Data Governance succeeds in practice, not in presentations. Stop PowerPointing. Start smart experiments and pilots. Actually govern something. Rest assured: You'll figure out the rest.

There's a special corner of corporate hell reserved for 400-slide decks on data governance—dense with frameworks, maturity models, and color-coded hierarchies of accountability. These decks are polished. They are sophisticated. And they are utterly useless.

Because none of it makes data usable.

That's the point of governance. Not compliance theatre. Not process for process's sake. Not another acronym to print on the org chart. Governance means making data usable—discoverable, trustworthy, secure, and relevant. The problem is, most companies try to govern data before they even know what data they have or how it should serve their goals. It's like designing traffic laws for a city that hasn't poured a single road.

Want to know how to make your data usable? Build a product, like a dashboard or forecast. Notice what's broken. Ask why three teams define "active user" or "product color" in five different ways. Then fix it and define future responsibilities along the way. That's effective governance: not abstract, but deeply operational.

And yet, over and over, executives are sold on "starting with strategy." And to be clear: Of course you need a map before the journey! But don't mistake drafting the perfect atlas for actually leaving your driveway. It may feel safe and smart, but it’s actually stalling your progress—a perfect example of opportunity cost in action, choosing PowerPoint evolution over actual progress.
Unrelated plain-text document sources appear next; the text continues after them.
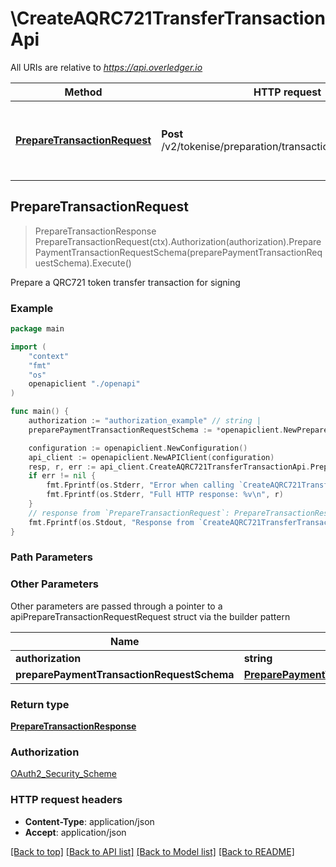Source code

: # \CreateAQRC721TransferTransactionApi

All URIs are relative to *https://api.overledger.io*

Method | HTTP request | Description
------------- | ------------- | -------------
[**PrepareTransactionRequest**](CreateAQRC721TransferTransactionApi.md#PrepareTransactionRequest) | **Post** /v2/tokenise/preparation/transaction/qrc721/transfer | Prepare a QRC721 token transfer transaction for signing



## PrepareTransactionRequest

> PrepareTransactionResponse PrepareTransactionRequest(ctx).Authorization(authorization).PreparePaymentTransactionRequestSchema(preparePaymentTransactionRequestSchema).Execute()

Prepare a QRC721 token transfer transaction for signing



### Example

```go
package main

import (
    "context"
    "fmt"
    "os"
    openapiclient "./openapi"
)

func main() {
    authorization := "authorization_example" // string | 
    preparePaymentTransactionRequestSchema := *openapiclient.NewPreparePaymentTransactionRequestSchema(*openapiclient.NewLocation("Technology_example", "Network_example"), "Type_example", "Urgency_example", *openapiclient.NewPaymentRequestDetailsSchema([]openapiclient.DestinationPaymentSchema{*openapiclient.NewDestinationPaymentSchema("DestinationId_example", *openapiclient.NewPaymentSchema("Amount_example", "Unit_example"))}, []openapiclient.OriginPaymentSchema{*openapiclient.NewOriginPaymentSchema("OriginId_example")})) // PreparePaymentTransactionRequestSchema | 

    configuration := openapiclient.NewConfiguration()
    api_client := openapiclient.NewAPIClient(configuration)
    resp, r, err := api_client.CreateAQRC721TransferTransactionApi.PrepareTransactionRequest(context.Background()).Authorization(authorization).PreparePaymentTransactionRequestSchema(preparePaymentTransactionRequestSchema).Execute()
    if err != nil {
        fmt.Fprintf(os.Stderr, "Error when calling `CreateAQRC721TransferTransactionApi.PrepareTransactionRequest``: %v\n", err)
        fmt.Fprintf(os.Stderr, "Full HTTP response: %v\n", r)
    }
    // response from `PrepareTransactionRequest`: PrepareTransactionResponse
    fmt.Fprintf(os.Stdout, "Response from `CreateAQRC721TransferTransactionApi.PrepareTransactionRequest`: %v\n", resp)
}
```

### Path Parameters



### Other Parameters

Other parameters are passed through a pointer to a apiPrepareTransactionRequestRequest struct via the builder pattern


Name | Type | Description  | Notes
------------- | ------------- | ------------- | -------------
 **authorization** | **string** |  | 
 **preparePaymentTransactionRequestSchema** | [**PreparePaymentTransactionRequestSchema**](PreparePaymentTransactionRequestSchema.md) |  | 

### Return type

[**PrepareTransactionResponse**](PrepareTransactionResponse.md)

### Authorization

[OAuth2_Security_Scheme](../README.md#OAuth2_Security_Scheme)

### HTTP request headers

- **Content-Type**: application/json
- **Accept**: application/json

[[Back to top]](#) [[Back to API list]](../README.md#documentation-for-api-endpoints)
[[Back to Model list]](../README.md#documentation-for-models)
[[Back to README]](../README.md)

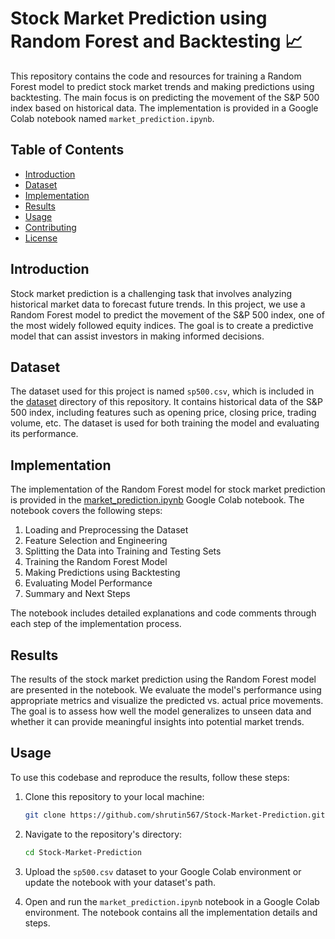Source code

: # Stock Market Prediction using Random Forest and Backtesting 📈

This repository contains the code and resources for training a Random Forest model to predict stock market trends and making predictions using backtesting. The main focus is on predicting the movement of the S&P 500 index based on historical data. The implementation is provided in a Google Colab notebook named `market_prediction.ipynb`.

## Table of Contents

- [Introduction](#introduction)
- [Dataset](#dataset)
- [Implementation](#implementation)
- [Results](#results)
- [Usage](#usage)
- [Contributing](#contributing)
- [License](#license)

## Introduction

Stock market prediction is a challenging task that involves analyzing historical market data to forecast future trends. In this project, we use a Random Forest model to predict the movement of the S&P 500 index, one of the most widely followed equity indices. The goal is to create a predictive model that can assist investors in making informed decisions.

## Dataset

The dataset used for this project is named `sp500.csv`, which is included in the [dataset](dataset/) directory of this repository. It contains historical data of the S&P 500 index, including features such as opening price, closing price, trading volume, etc. The dataset is used for both training the model and evaluating its performance.

## Implementation

The implementation of the Random Forest model for stock market prediction is provided in the [market_prediction.ipynb](market_prediction.ipynb) Google Colab notebook. The notebook covers the following steps:

1. Loading and Preprocessing the Dataset
2. Feature Selection and Engineering
3. Splitting the Data into Training and Testing Sets
4. Training the Random Forest Model
5. Making Predictions using Backtesting
6. Evaluating Model Performance
7. Summary and Next Steps


The notebook includes detailed explanations and code comments through each step of the implementation process.

## Results

The results of the stock market prediction using the Random Forest model are presented in the notebook. We evaluate the model's performance using appropriate metrics and visualize the predicted vs. actual price movements. The goal is to assess how well the model generalizes to unseen data and whether it can provide meaningful insights into potential market trends.

## Usage

To use this codebase and reproduce the results, follow these steps:

1. Clone this repository to your local machine:

   ```bash
   git clone https://github.com/shrutin567/Stock-Market-Prediction.git
   ```

2. Navigate to the repository's directory:

   ```bash
   cd Stock-Market-Prediction
   ```

3. Upload the `sp500.csv` dataset to your Google Colab environment or update the notebook with your dataset's path.

4. Open and run the `market_prediction.ipynb` notebook in a Google Colab environment. The notebook contains all the implementation details and steps.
The teams that succeed start with a clear initial plan, solve real problems, and relentlessly refine as they go. They publish a shared glossary. They agree on some metrics. They log a dataset, clean it up, and make it searchable. Then they do it again. It's boring. It's gritty. And it works. This incremental approach creates positive externalities across the organization, compounding like interest over time.

Data governance is like a gym membership. The value comes from doing the work. You can't deck your way to strong muscles. You have to lift. If your team hasn't made a single dataset better this month, you don't have a governance program. You have a PowerPoint problem.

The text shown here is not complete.